::: STORED DATA
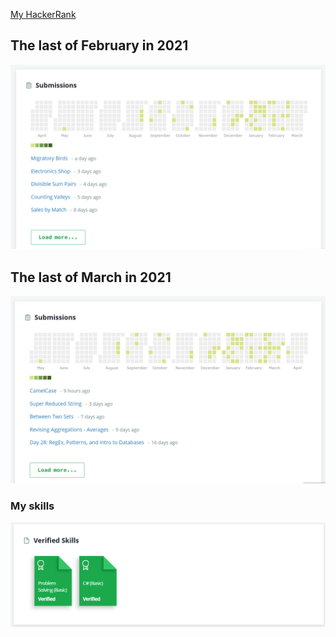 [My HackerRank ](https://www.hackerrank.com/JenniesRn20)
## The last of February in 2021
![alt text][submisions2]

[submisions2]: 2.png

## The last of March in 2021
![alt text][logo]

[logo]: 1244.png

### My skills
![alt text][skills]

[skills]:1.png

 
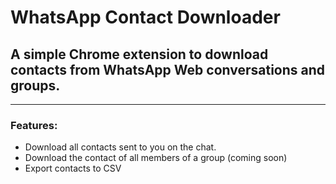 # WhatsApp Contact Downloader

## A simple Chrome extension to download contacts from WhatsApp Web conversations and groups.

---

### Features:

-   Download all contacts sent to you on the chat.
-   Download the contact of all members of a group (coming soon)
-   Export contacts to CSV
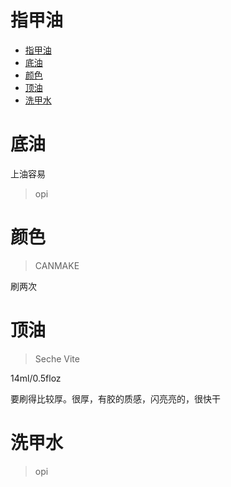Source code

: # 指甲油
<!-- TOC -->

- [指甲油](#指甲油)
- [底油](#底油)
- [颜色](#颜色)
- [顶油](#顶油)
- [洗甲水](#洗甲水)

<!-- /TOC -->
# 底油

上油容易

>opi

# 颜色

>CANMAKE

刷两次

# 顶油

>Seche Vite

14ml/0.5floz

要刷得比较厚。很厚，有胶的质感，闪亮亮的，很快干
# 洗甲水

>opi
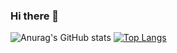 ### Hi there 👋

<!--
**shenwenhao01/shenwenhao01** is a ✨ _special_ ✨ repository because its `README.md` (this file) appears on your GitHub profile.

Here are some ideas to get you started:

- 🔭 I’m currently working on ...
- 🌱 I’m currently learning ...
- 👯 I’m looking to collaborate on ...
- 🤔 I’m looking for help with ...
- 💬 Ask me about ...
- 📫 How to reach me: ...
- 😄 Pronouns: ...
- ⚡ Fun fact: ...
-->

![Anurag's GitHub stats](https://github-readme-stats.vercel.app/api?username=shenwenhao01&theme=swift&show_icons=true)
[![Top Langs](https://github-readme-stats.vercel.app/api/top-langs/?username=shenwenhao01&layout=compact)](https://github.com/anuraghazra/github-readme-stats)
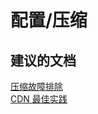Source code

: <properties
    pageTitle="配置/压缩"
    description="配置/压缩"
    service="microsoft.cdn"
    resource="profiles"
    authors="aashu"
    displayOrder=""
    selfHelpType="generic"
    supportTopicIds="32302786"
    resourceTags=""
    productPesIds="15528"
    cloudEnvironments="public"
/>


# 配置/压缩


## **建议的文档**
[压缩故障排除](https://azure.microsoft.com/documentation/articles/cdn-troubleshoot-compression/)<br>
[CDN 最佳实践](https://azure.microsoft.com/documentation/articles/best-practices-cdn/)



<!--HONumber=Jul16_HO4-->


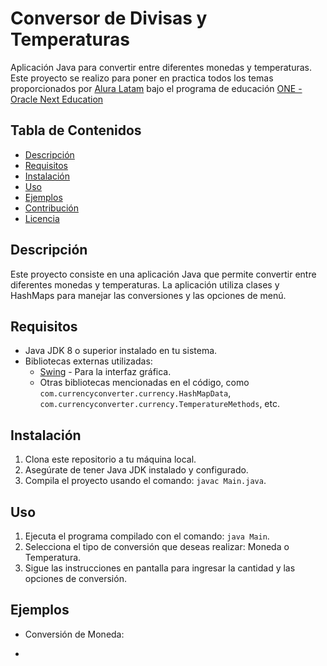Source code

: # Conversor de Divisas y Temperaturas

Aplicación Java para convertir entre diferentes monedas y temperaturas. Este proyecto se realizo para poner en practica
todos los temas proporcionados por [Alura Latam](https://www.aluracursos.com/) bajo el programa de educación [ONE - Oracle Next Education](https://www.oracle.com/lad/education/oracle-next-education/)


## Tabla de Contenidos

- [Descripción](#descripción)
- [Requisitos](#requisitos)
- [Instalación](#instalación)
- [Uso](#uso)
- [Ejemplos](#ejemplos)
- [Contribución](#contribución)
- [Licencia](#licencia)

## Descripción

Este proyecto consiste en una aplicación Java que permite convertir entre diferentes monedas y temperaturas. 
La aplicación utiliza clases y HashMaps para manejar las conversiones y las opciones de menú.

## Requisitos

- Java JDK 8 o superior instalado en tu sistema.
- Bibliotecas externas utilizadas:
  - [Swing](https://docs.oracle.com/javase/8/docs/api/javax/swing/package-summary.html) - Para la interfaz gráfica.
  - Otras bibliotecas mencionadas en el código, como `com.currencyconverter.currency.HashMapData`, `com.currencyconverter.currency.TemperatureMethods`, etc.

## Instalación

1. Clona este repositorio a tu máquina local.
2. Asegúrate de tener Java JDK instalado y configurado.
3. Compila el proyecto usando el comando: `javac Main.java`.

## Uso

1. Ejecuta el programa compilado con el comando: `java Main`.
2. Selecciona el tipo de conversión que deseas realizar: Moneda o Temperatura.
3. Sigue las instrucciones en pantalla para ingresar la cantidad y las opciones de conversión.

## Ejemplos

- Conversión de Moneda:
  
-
::::::
### [WHAT YOU WILL DO]
What is needed is an exact copy of the entries above, with no images in it.

### [COMPLETED EXERCISE]
 [My HackerRank ](https://www.hackerrank.com/JenniesRn20)
## The last of February in 2021
![alt text][submisions2]

[submisions2]: 2.png

## The last of March in 2021
![alt text][logo]

[logo]: 1244.png

### My skills
![alt text][skills]

[skills]:1.png

 
 # WhatsApp Contact Downloader

## A simple Chrome extension to download contacts from WhatsApp Web conversations and groups.

---

### Features:

-   Download all contacts sent to you on the chat.
-   Download the contact of all members of a group (coming soon)
-   Export contacts to CSV
Source code

: # 指甲油
<!-- TOC -->

- [指甲油](#指甲油)
- [底油](#底油)
- [颜色](#颜色)
- [顶油](#顶油)
- [洗甲水](#洗甲水)

<!-- /TOC -->
# 底油

上油容易

>opi

# 颜色

>CANMAKE

刷两次

# 顶油

>Seche Vite

14ml/0.5floz

要刷得比较厚。很厚，有胶的质感，闪亮亮的，很快干
# 洗甲水

>opi
 ### Hi there 👋

<!--
**shenwenhao01/shenwenhao01** is a ✨ _special_ ✨ repository because its `README.md` (this file) appears on your GitHub profile.

Here are some ideas to get you started:

- 🔭 I’m currently working on ...
- 🌱 I’m currently learning ...
- 👯 I’m looking to collaborate on ...
- 🤔 I’m looking for help with ...
- 💬 Ask me about ...
- 📫 How to reach me: ...
- 😄 Pronouns: ...
- ⚡ Fun fact: ...
-->

![Anurag's GitHub stats](https://github-readme-stats.vercel.app/api?username=shenwenhao01&theme=swift&show_icons=true)
[![Top Langs](https://github-readme-stats.vercel.app/api/top-langs/?username=shenwenhao01&layout=compact)](https://github.com/anuraghazra/github-readme-stats)
Source code

: <properties
    pageTitle="配置/压缩"
    description="配置/压缩"
    service="microsoft.cdn"
    resource="profiles"
    authors="aashu"
    displayOrder=""
    selfHelpType="generic"
    supportTopicIds="32302786"
    resourceTags=""
    productPesIds="15528"
    cloudEnvironments="public"
/>


# 配置/压缩


## **建议的文档**
[压缩故障排除](https://azure.microsoft.com/documentation/articles/cdn-troubleshoot-compression/)<br>
[CDN 最佳实践](https://azure.microsoft.com/documentation/articles/best-practices-cdn/)



<!--HONumber=Jul16_HO4-->


Source code

: # Conversor de Divisas y Temperaturas

Aplicación Java para convertir entre diferentes monedas y temperaturas. Este proyecto se realizo para poner en practica
todos los temas proporcionados por [Alura Latam](https://www.aluracursos.com/) bajo el programa de educación [ONE - Oracle Next Education](https://www.oracle.com/lad/education/oracle-next-education/)


## Tabla de Contenidos

- [Descripción](#descripción)
- [Requisitos](#requisitos)
- [Instalación](#instalación)
- [Uso](#uso)
- [Ejemplos](#ejemplos)
- [Contribución](#contribución)
- [Licencia](#licencia)

## Descripción

Este proyecto consiste en una aplicación Java que permite convertir entre diferentes monedas y temperaturas. 
La aplicación utiliza clases y HashMaps para manejar las conversiones y las opciones de menú.

## Requisitos

- Java JDK 8 o superior instalado en tu sistema.
- Bibliotecas externas utilizadas:
  - [Swing](https://docs.oracle.com/javase/8/docs/api/javax/swing/package-summary.html) - Para la interfaz gráfica.
  - Otras bibliotecas mencionadas en el código, como `com.currencyconverter.currency.HashMapData`, `com.currencyconverter.currency.TemperatureMethods`, etc.

## Instalación

1. Clona este repositorio a tu máquina local.
2. Asegúrate de tener Java JDK instalado y configurado.
3. Compila el proyecto usando el comando: `javac Main.java`.

## Uso

1. Ejecuta el programa compilado con el comando: `java Main`.
2. Selecciona el tipo de conversión que deseas realizar: Moneda o Temperatura.
3. Sigue las instrucciones en pantalla para ingresar la cantidad y las opciones de conversión.

## Ejemplos

- Conversión de Moneda:
  
-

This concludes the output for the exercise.